┌────────

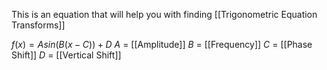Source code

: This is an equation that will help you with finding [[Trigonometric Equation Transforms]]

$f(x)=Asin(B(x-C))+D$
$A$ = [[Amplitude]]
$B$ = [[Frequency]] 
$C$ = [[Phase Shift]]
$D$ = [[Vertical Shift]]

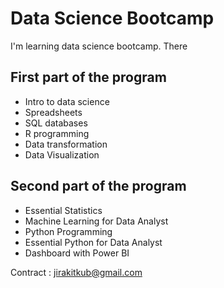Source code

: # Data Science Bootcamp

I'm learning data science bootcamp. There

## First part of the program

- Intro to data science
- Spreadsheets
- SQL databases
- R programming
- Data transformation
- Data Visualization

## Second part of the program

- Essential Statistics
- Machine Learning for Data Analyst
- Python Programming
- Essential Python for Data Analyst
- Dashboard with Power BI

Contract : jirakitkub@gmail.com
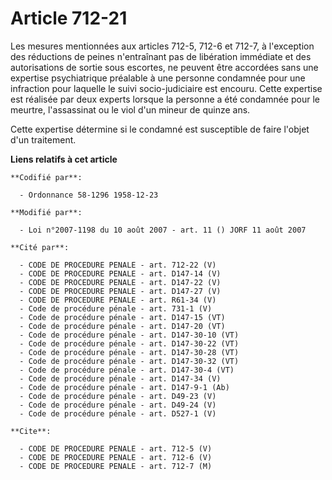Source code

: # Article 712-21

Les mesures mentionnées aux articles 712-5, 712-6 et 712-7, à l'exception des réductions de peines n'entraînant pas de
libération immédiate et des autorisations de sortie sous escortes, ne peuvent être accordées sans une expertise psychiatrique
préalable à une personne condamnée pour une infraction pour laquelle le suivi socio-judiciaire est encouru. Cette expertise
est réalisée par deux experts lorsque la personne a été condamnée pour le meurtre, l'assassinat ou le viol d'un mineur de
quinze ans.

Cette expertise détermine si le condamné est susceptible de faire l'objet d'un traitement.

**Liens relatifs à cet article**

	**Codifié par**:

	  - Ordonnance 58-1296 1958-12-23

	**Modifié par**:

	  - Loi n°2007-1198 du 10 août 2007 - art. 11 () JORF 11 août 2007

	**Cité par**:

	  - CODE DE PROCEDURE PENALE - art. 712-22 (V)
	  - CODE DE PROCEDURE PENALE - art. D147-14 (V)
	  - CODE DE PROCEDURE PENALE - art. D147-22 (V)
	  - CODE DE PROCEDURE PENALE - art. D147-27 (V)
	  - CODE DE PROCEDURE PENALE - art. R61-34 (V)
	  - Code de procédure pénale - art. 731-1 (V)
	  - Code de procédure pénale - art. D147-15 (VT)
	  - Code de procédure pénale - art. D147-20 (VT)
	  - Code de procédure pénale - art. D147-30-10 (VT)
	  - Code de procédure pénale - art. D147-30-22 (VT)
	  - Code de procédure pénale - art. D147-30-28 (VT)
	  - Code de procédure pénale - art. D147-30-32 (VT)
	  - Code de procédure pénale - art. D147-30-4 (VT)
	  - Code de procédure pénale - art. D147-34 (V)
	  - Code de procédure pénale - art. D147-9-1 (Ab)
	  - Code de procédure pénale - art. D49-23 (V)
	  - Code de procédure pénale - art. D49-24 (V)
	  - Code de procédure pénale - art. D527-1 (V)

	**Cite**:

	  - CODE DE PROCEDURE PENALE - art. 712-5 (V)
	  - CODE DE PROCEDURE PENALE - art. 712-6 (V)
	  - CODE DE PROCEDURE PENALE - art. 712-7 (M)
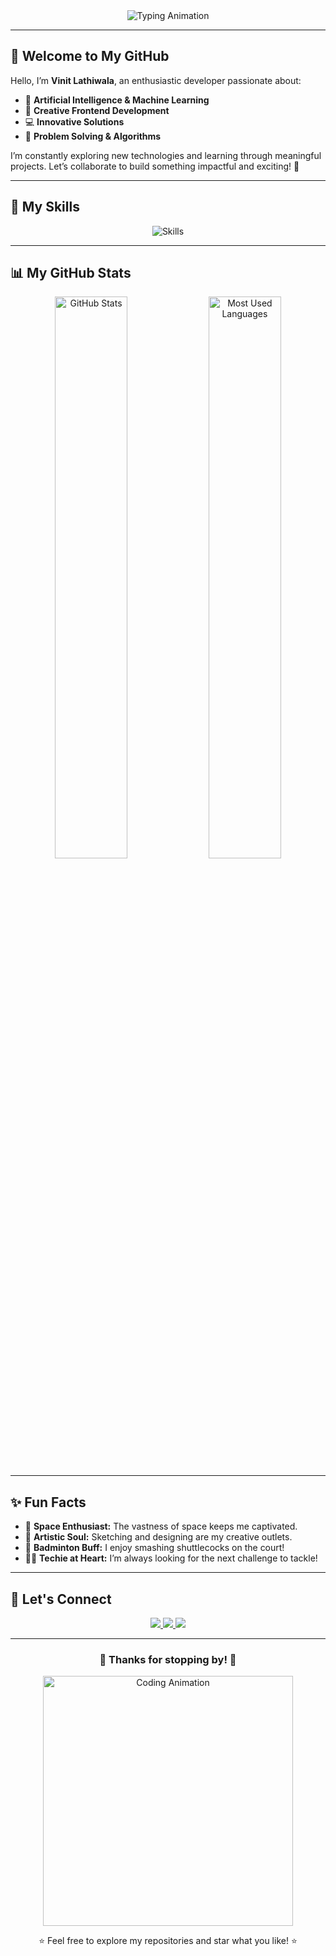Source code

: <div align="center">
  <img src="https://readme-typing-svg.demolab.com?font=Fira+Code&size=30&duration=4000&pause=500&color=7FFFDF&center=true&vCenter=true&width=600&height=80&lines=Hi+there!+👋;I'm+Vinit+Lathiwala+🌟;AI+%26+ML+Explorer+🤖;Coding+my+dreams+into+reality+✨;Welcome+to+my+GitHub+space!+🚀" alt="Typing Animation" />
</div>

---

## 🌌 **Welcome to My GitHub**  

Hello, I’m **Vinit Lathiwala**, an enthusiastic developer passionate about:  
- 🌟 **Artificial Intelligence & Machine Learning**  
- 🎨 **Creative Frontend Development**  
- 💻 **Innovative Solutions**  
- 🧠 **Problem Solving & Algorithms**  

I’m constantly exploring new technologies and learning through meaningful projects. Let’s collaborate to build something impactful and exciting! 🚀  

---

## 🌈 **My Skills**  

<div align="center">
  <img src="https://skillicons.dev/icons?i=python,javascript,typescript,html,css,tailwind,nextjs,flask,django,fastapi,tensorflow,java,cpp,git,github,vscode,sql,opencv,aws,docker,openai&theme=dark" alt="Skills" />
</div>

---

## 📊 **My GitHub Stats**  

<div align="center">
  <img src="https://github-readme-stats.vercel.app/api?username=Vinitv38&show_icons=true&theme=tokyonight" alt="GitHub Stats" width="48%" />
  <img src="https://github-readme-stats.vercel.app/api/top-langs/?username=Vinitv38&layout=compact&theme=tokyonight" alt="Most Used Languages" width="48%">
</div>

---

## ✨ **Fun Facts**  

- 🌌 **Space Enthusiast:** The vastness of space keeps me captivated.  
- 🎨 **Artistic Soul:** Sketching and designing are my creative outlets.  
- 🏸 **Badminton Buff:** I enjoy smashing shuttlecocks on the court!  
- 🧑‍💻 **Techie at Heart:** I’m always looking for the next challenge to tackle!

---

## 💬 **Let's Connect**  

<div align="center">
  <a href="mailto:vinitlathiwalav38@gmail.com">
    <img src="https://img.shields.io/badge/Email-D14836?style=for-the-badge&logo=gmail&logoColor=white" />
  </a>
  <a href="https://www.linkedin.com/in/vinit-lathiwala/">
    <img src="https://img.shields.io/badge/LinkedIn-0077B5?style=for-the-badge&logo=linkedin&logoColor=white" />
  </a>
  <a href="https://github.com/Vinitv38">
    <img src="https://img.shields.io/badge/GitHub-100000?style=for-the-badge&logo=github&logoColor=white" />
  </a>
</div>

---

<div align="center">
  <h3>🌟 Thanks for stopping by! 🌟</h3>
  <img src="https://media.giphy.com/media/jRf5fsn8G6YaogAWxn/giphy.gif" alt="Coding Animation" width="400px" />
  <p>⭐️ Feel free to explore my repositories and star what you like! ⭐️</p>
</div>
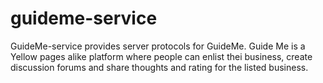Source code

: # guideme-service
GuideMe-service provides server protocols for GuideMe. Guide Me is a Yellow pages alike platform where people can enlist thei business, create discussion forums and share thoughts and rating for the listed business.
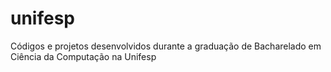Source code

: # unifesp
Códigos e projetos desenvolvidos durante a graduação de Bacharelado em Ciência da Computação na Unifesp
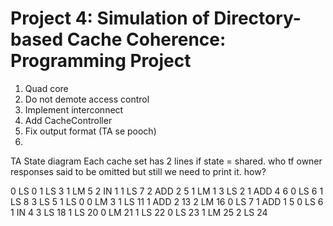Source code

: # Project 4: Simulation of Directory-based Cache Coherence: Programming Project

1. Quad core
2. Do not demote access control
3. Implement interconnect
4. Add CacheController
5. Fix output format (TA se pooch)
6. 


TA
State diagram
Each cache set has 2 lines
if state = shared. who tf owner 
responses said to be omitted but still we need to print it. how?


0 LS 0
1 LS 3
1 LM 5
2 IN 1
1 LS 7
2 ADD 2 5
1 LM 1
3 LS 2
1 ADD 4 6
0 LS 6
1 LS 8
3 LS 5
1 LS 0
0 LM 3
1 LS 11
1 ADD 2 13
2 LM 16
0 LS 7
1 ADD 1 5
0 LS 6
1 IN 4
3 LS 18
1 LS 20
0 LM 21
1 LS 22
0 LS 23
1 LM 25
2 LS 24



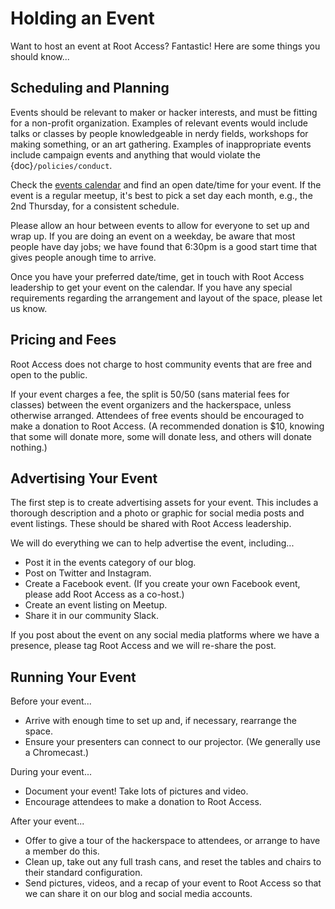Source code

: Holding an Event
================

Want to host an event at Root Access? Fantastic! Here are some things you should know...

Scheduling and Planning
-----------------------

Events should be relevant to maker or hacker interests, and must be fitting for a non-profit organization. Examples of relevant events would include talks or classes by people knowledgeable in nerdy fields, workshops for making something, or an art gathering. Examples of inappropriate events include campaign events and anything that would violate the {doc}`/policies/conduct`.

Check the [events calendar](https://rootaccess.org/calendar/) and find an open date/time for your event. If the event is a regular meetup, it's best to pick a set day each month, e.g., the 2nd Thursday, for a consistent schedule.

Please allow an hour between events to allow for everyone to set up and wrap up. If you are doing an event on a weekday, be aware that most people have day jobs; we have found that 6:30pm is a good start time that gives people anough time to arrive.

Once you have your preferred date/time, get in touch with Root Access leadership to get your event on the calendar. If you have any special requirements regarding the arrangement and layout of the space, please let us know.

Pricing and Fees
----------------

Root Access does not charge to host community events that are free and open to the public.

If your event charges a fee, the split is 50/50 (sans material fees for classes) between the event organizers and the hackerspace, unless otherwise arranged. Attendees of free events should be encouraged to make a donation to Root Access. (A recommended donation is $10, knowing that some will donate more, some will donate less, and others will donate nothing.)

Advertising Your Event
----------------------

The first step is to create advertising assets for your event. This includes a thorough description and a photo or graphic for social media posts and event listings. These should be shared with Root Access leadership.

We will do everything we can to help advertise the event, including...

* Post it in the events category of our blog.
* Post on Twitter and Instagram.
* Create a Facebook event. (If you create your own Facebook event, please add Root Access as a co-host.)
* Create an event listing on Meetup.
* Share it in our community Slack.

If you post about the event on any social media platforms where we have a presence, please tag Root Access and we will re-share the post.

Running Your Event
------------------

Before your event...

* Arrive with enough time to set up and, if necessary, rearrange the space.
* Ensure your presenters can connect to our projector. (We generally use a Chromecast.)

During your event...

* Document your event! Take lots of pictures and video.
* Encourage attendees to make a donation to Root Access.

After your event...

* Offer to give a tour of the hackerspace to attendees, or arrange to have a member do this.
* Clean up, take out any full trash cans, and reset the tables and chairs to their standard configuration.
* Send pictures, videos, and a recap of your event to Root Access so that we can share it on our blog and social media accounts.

└────────

Activity
Could the stretch from the line with "- Code de procédure pénale - art. D147-9-1" through the line with "## 🌌 **Welcome to My GitHub**" in the listing above be restated word for word, minus the pictures?

Expected answer
	  - Code de procédure pénale - art. D147-9-1 (Ab)
	  - Code de procédure pénale - art. D49-23 (V)
	  - Code de procédure pénale - art. D49-24 (V)
	  - Code de procédure pénale - art. D527-1 (V)

	**Cite**:

	  - CODE DE PROCEDURE PENALE - art. 712-5 (V)
	  - CODE DE PROCEDURE PENALE - art. 712-6 (V)
	  - CODE DE PROCEDURE PENALE - art. 712-7 (M)
Source code

: <div align="center">
  <img src="https://readme-typing-svg.demolab.com?font=Fira+Code&size=30&duration=4000&pause=500&color=7FFFDF&center=true&vCenter=true&width=600&height=80&lines=Hi+there!+👋;I'm+Vinit+Lathiwala+🌟;AI+%26+ML+Explorer+🤖;Coding+my+dreams+into+reality+✨;Welcome+to+my+GitHub+space!+🚀" alt="Typing Animation" />
</div>

---

## 🌌 **Welcome to My GitHub**  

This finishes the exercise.